» WHAT THE TASK REQUIRES:
Every record should be restated exactly, with no images included.

[Dataset records]
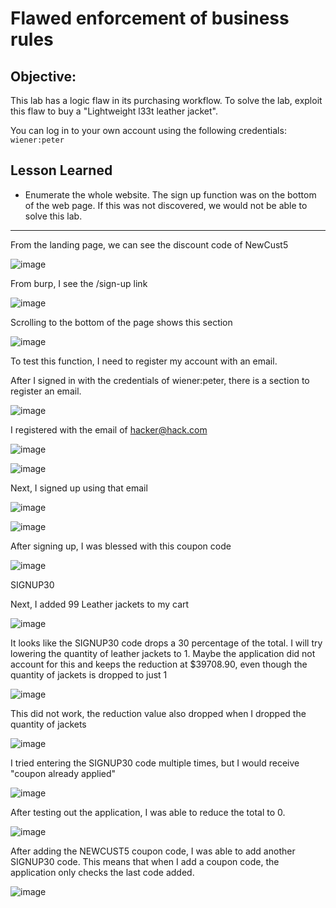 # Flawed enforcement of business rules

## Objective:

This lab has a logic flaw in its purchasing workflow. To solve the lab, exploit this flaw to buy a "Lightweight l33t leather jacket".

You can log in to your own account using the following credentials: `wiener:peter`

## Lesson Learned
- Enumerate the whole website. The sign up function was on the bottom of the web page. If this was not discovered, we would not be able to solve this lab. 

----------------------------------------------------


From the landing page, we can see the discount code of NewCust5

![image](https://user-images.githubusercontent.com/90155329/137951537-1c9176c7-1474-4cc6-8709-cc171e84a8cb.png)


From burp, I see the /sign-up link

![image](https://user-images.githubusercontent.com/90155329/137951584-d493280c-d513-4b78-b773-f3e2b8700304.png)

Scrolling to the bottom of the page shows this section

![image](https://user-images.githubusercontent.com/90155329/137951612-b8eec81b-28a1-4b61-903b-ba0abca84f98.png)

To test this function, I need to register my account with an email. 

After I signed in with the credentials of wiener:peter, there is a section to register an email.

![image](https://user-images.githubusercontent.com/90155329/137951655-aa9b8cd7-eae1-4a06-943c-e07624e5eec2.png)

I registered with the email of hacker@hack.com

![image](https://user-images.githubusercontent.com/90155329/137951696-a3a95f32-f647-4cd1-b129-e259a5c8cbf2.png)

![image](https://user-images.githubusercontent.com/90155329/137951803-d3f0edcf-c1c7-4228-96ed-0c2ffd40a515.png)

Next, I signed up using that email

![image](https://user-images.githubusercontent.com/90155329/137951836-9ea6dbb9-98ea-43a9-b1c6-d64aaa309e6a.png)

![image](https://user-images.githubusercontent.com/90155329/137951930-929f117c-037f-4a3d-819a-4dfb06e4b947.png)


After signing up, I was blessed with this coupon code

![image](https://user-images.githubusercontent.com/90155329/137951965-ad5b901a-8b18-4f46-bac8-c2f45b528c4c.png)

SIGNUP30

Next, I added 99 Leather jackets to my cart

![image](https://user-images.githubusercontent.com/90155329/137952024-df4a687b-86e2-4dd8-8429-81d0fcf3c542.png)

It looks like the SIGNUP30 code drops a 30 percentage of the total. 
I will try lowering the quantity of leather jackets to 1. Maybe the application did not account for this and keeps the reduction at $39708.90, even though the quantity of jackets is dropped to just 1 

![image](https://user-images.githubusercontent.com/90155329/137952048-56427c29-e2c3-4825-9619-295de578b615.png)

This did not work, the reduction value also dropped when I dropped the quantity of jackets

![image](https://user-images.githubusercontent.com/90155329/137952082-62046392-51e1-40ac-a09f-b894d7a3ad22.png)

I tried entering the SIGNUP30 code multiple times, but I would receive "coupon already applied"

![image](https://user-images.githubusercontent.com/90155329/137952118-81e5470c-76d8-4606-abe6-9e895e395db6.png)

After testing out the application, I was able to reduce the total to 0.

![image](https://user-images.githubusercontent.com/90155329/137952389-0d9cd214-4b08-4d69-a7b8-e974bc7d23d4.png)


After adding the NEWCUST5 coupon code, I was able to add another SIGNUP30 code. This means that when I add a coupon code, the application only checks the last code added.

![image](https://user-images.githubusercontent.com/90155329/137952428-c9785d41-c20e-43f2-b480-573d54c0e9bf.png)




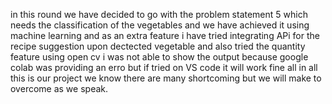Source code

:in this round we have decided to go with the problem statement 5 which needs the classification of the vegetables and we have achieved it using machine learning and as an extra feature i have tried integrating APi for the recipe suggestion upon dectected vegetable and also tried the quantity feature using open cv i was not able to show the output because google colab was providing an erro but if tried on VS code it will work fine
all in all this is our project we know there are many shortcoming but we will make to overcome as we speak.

» FINISHED EXERCISE:
 # Flawed enforcement of business rules

## Objective:

This lab has a logic flaw in its purchasing workflow. To solve the lab, exploit this flaw to buy a "Lightweight l33t leather jacket".

You can log in to your own account using the following credentials: `wiener:peter`

## Lesson Learned
- Enumerate the whole website. The sign up function was on the bottom of the web page. If this was not discovered, we would not be able to solve this lab. 

----------------------------------------------------


From the landing page, we can see the discount code of NewCust5

![image](https://user-images.githubusercontent.com/90155329/137951537-1c9176c7-1474-4cc6-8709-cc171e84a8cb.png)


From burp, I see the /sign-up link

![image](https://user-images.githubusercontent.com/90155329/137951584-d493280c-d513-4b78-b773-f3e2b8700304.png)

Scrolling to the bottom of the page shows this section

![image](https://user-images.githubusercontent.com/90155329/137951612-b8eec81b-28a1-4b61-903b-ba0abca84f98.png)

To test this function, I need to register my account with an email. 

After I signed in with the credentials of wiener:peter, there is a section to register an email.

![image](https://user-images.githubusercontent.com/90155329/137951655-aa9b8cd7-eae1-4a06-943c-e07624e5eec2.png)

I registered with the email of hacker@hack.com

![image](https://user-images.githubusercontent.com/90155329/137951696-a3a95f32-f647-4cd1-b129-e259a5c8cbf2.png)

![image](https://user-images.githubusercontent.com/90155329/137951803-d3f0edcf-c1c7-4228-96ed-0c2ffd40a515.png)

Next, I signed up using that email

![image](https://user-images.githubusercontent.com/90155329/137951836-9ea6dbb9-98ea-43a9-b1c6-d64aaa309e6a.png)

![image](https://user-images.githubusercontent.com/90155329/137951930-929f117c-037f-4a3d-819a-4dfb06e4b947.png)


After signing up, I was blessed with this coupon code

![image](https://user-images.githubusercontent.com/90155329/137951965-ad5b901a-8b18-4f46-bac8-c2f45b528c4c.png)

SIGNUP30

Next, I added 99 Leather jackets to my cart

![image](https://user-images.githubusercontent.com/90155329/137952024-df4a687b-86e2-4dd8-8429-81d0fcf3c542.png)

It looks like the SIGNUP30 code drops a 30 percentage of the total. 
I will try lowering the quantity of leather jackets to 1. Maybe the application did not account for this and keeps the reduction at $39708.90, even though the quantity of jackets is dropped to just 1 

![image](https://user-images.githubusercontent.com/90155329/137952048-56427c29-e2c3-4825-9619-295de578b615.png)

This did not work, the reduction value also dropped when I dropped the quantity of jackets

![image](https://user-images.githubusercontent.com/90155329/137952082-62046392-51e1-40ac-a09f-b894d7a3ad22.png)

I tried entering the SIGNUP30 code multiple times, but I would receive "coupon already applied"

![image](https://user-images.githubusercontent.com/90155329/137952118-81e5470c-76d8-4606-abe6-9e895e395db6.png)

After testing out the application, I was able to reduce the total to 0.

![image](https://user-images.githubusercontent.com/90155329/137952389-0d9cd214-4b08-4d69-a7b8-e974bc7d23d4.png)


After adding the NEWCUST5 coupon code, I was able to add another SIGNUP30 code. This means that when I add a coupon code, the application only checks the last code added.

![image](https://user-images.githubusercontent.com/90155329/137952428-c9785d41-c20e-43f2-b480-573d54c0e9bf.png)




Source code

:in this round we have decided to go with the problem statement 5 which needs the classification of the vegetables and we have achieved it using machine learning and as an extra feature i have tried integrating APi for the recipe suggestion upon dectected vegetable and also tried the quantity feature using open cv i was not able to show the output because google colab was providing an erro but if tried on VS code it will work fine
all in all this is our project we know there are many shortcoming but we will make to overcome as we speak.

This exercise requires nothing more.